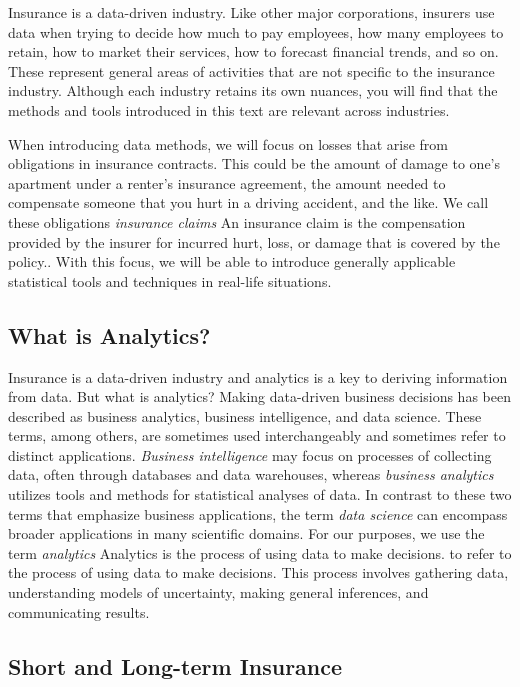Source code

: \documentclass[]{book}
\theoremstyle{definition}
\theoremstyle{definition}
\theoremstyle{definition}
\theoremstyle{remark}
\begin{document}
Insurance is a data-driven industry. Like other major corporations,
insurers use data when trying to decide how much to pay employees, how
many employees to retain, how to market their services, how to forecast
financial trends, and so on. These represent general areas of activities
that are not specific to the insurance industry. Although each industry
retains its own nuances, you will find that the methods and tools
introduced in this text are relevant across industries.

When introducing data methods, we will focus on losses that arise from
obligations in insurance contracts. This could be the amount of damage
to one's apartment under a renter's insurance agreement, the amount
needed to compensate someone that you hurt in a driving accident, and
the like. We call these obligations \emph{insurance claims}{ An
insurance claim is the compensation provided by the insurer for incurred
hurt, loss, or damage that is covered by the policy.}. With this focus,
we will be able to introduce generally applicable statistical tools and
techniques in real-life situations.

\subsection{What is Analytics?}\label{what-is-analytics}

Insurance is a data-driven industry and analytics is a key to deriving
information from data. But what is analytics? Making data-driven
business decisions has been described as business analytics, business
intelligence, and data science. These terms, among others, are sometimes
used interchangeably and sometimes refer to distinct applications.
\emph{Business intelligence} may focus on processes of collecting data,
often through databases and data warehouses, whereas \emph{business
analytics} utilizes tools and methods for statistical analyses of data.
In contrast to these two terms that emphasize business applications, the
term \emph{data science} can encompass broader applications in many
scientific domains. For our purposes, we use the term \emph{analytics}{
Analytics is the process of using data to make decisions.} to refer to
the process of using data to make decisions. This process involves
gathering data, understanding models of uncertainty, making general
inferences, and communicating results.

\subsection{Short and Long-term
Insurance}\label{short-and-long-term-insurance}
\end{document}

———

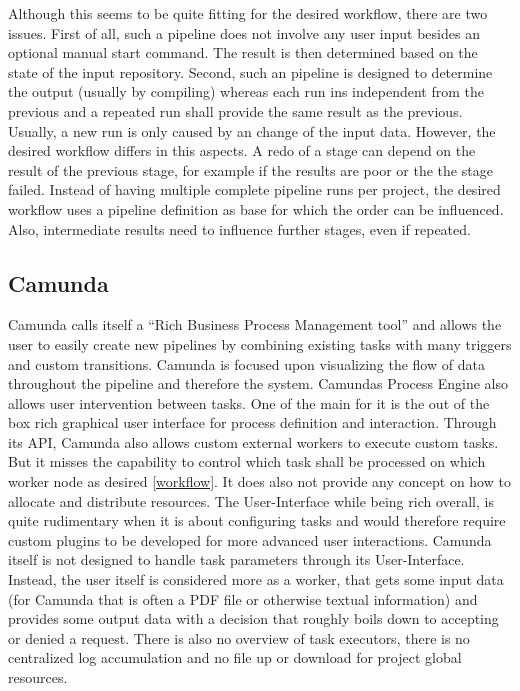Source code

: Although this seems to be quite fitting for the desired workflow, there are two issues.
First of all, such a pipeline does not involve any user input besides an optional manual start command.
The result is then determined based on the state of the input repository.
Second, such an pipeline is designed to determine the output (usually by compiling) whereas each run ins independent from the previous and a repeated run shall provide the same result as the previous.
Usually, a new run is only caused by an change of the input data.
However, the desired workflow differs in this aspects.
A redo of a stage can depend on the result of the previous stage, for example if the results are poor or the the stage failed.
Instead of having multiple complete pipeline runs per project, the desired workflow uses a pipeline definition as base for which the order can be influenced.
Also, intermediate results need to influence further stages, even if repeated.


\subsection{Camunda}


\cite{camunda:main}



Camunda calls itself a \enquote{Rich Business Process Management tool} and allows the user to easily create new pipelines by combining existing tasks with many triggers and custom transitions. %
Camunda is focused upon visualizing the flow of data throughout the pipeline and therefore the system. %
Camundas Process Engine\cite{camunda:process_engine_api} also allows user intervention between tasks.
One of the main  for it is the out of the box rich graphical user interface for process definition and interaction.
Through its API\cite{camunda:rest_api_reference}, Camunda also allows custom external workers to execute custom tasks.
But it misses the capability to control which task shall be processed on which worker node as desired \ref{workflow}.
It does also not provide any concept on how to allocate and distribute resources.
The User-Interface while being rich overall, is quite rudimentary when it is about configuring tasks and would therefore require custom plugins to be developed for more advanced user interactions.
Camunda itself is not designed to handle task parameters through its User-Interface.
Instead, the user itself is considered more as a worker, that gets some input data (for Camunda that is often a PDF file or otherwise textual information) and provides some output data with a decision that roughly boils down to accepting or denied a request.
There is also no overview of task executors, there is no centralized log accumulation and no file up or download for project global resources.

———

● **What you are asked to do**
Copy out each line of the material that holds the word "subsection".

● **Finished exercise**
\subsection{What is Analytics?}\label{what-is-analytics}
\subsection{Short and Long-term
\subsection{Camunda}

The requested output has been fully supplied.